▸ How to complete this task: All of the data that follows is to be written out exactly, with images excluded.

──────── Input data

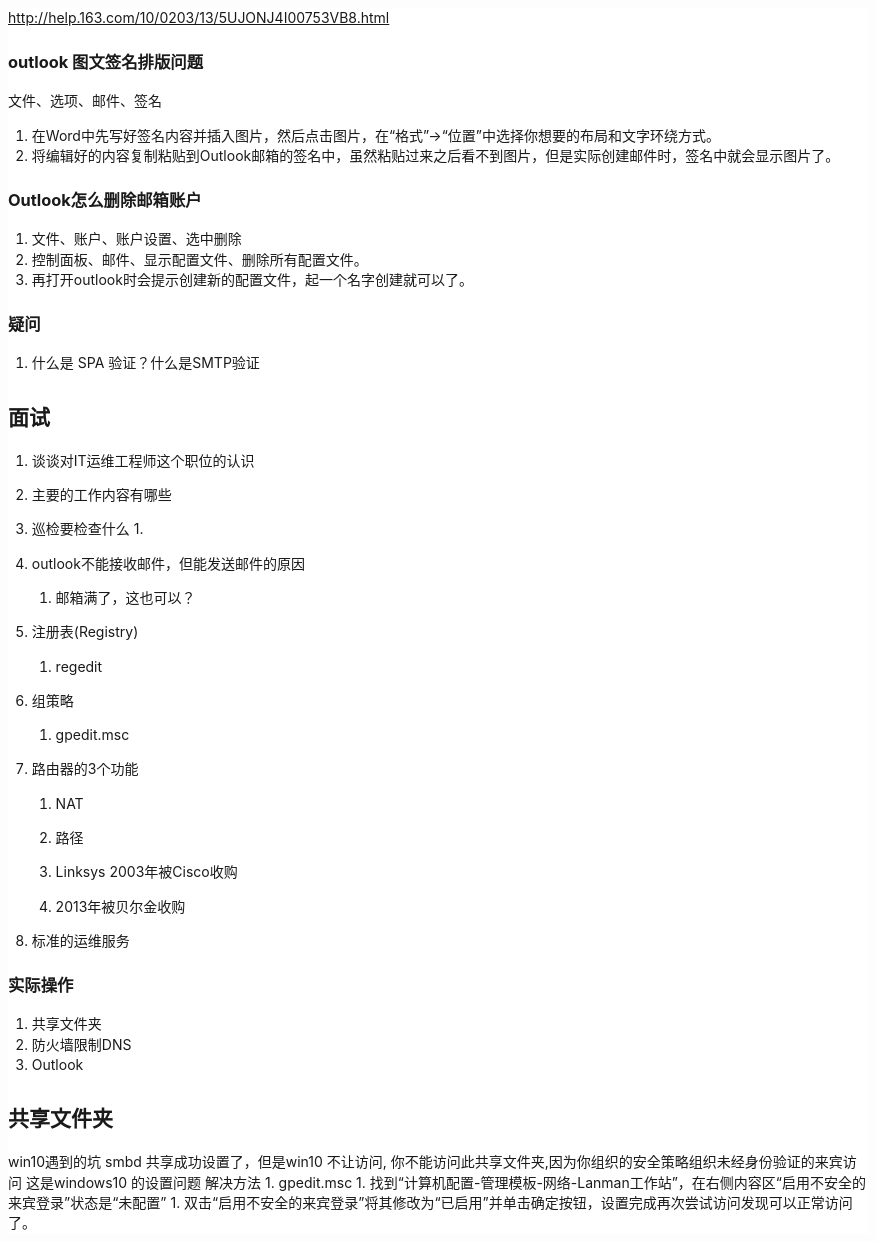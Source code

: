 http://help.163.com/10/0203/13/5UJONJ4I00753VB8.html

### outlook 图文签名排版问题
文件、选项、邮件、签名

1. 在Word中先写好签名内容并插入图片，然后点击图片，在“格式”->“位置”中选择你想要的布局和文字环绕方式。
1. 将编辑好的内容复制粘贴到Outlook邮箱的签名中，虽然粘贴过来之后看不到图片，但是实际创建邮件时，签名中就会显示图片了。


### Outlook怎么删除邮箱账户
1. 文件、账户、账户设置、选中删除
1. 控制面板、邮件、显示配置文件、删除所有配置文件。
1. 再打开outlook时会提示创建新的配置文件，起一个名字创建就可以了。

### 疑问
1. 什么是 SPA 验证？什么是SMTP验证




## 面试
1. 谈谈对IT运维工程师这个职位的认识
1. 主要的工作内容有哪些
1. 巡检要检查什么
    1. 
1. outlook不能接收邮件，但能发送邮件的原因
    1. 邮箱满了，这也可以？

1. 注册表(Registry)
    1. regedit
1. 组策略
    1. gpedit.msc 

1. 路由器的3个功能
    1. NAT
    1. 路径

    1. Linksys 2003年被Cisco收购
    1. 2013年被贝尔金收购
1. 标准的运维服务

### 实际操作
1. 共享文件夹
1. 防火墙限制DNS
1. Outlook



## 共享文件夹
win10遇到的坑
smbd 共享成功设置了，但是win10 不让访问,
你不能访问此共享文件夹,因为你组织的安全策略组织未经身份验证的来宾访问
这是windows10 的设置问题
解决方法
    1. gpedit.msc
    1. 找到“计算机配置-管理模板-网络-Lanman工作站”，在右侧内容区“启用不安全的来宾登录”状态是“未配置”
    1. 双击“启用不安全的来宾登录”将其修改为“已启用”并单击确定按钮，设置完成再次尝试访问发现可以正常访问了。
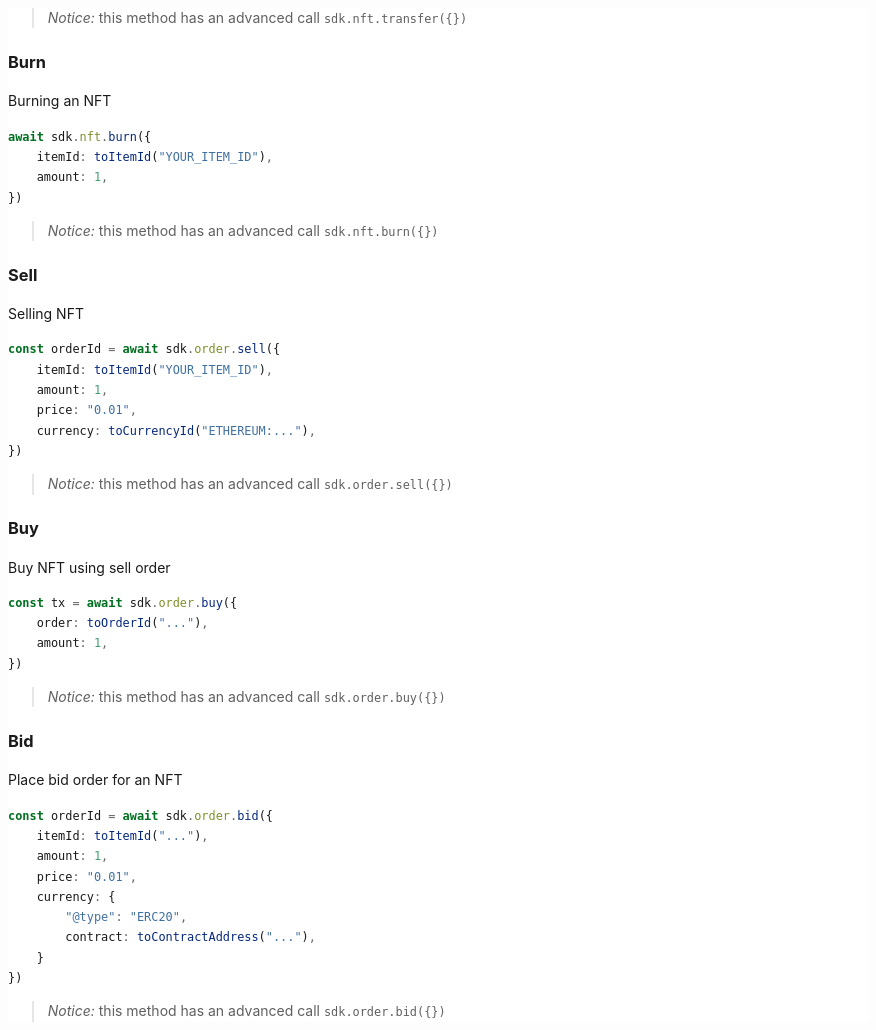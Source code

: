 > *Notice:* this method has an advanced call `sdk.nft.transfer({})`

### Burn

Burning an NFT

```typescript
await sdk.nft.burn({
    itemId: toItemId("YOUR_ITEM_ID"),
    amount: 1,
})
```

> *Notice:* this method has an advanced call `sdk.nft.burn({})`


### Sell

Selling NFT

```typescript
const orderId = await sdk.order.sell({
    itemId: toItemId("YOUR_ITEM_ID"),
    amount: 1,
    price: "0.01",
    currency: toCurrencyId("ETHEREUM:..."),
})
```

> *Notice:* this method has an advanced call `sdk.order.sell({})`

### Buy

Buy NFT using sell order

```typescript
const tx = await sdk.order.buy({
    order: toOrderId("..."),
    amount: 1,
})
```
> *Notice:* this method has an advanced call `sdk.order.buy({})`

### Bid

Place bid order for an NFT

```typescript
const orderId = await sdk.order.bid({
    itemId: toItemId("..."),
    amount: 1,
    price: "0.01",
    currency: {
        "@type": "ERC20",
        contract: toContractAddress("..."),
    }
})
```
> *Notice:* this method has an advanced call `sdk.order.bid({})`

────────────────

▸ Expected answer:
Source code

: http://help.163.com/10/0203/13/5UJONJ4I00753VB8.html

### outlook 图文签名排版问题
文件、选项、邮件、签名

1. 在Word中先写好签名内容并插入图片，然后点击图片，在“格式”->“位置”中选择你想要的布局和文字环绕方式。
1. 将编辑好的内容复制粘贴到Outlook邮箱的签名中，虽然粘贴过来之后看不到图片，但是实际创建邮件时，签名中就会显示图片了。


### Outlook怎么删除邮箱账户
1. 文件、账户、账户设置、选中删除
1. 控制面板、邮件、显示配置文件、删除所有配置文件。
1. 再打开outlook时会提示创建新的配置文件，起一个名字创建就可以了。

### 疑问
1. 什么是 SPA 验证？什么是SMTP验证




## 面试
1. 谈谈对IT运维工程师这个职位的认识
1. 主要的工作内容有哪些
1. 巡检要检查什么
    1. 
1. outlook不能接收邮件，但能发送邮件的原因
    1. 邮箱满了，这也可以？

1. 注册表(Registry)
    1. regedit
1. 组策略
    1. gpedit.msc 

1. 路由器的3个功能
    1. NAT
    1. 路径

    1. Linksys 2003年被Cisco收购
    1. 2013年被贝尔金收购
1. 标准的运维服务

### 实际操作
1. 共享文件夹
1. 防火墙限制DNS
1. Outlook



## 共享文件夹
win10遇到的坑
smbd 共享成功设置了，但是win10 不让访问,
你不能访问此共享文件夹,因为你组织的安全策略组织未经身份验证的来宾访问
这是windows10 的设置问题
解决方法
    1. gpedit.msc
    1. 找到“计算机配置-管理模板-网络-Lanman工作站”，在右侧内容区“启用不安全的来宾登录”状态是“未配置”
    1. 双击“启用不安全的来宾登录”将其修改为“已启用”并单击确定按钮，设置完成再次尝试访问发现可以正常访问了。
Source code

: > *Notice:* this method has an advanced call `sdk.nft.transfer({})`

### Burn

Burning an NFT

```typescript
await sdk.nft.burn({
    itemId: toItemId("YOUR_ITEM_ID"),
    amount: 1,
})
```

> *Notice:* this method has an advanced call `sdk.nft.burn({})`


### Sell

Selling NFT

```typescript
const orderId = await sdk.order.sell({
    itemId: toItemId("YOUR_ITEM_ID"),
    amount: 1,
    price: "0.01",
    currency: toCurrencyId("ETHEREUM:..."),
})
```

> *Notice:* this method has an advanced call `sdk.order.sell({})`

### Buy

Buy NFT using sell order

```typescript
const tx = await sdk.order.buy({
    order: toOrderId("..."),
    amount: 1,
})
```
> *Notice:* this method has an advanced call `sdk.order.buy({})`

### Bid

Place bid order for an NFT

```typescript
const orderId = await sdk.order.bid({
    itemId: toItemId("..."),
    amount: 1,
    price: "0.01",
    currency: {
        "@type": "ERC20",
        contract: toContractAddress("..."),
    }
})
```
> *Notice:* this method has an advanced call `sdk.order.bid({})`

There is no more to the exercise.